## Work instructions
Print only the line with "Technically, it can" and the lines after it, ending with the last line of the material, each exactly as it stands.

*** Begin section ***

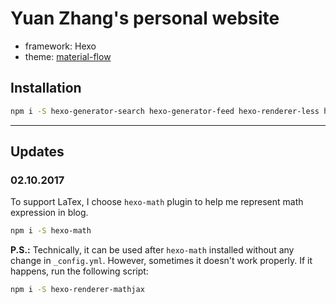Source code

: # Yuan Zhang's personal website

- framework: Hexo
- theme: [material-flow](https://github.com/stkevintan/hexo-theme-material-flow)

## Installation

```bash
npm i -S hexo-generator-search hexo-generator-feed hexo-renderer-less hexo-autoprefixer hexo-generator-json-content
```

---
## Updates

### 02.10.2017
To support LaTex, I choose `hexo-math` plugin to help me represent math expression in blog.

```bash
npm i -S hexo-math
```

**P.S.:**  Technically, it can be used after `hexo-math` installed without any change in `_config.yml`. However, sometimes it doesn't work properly. If it happens, run the following script:
```bash
npm i -S hexo-renderer-mathjax
```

*** End section ***

## Solution
**P.S.:**  Technically, it can be used after `hexo-math` installed without any change in `_config.yml`. However, sometimes it doesn't work properly. If it happens, run the following script:
```bash
npm i -S hexo-renderer-mathjax
```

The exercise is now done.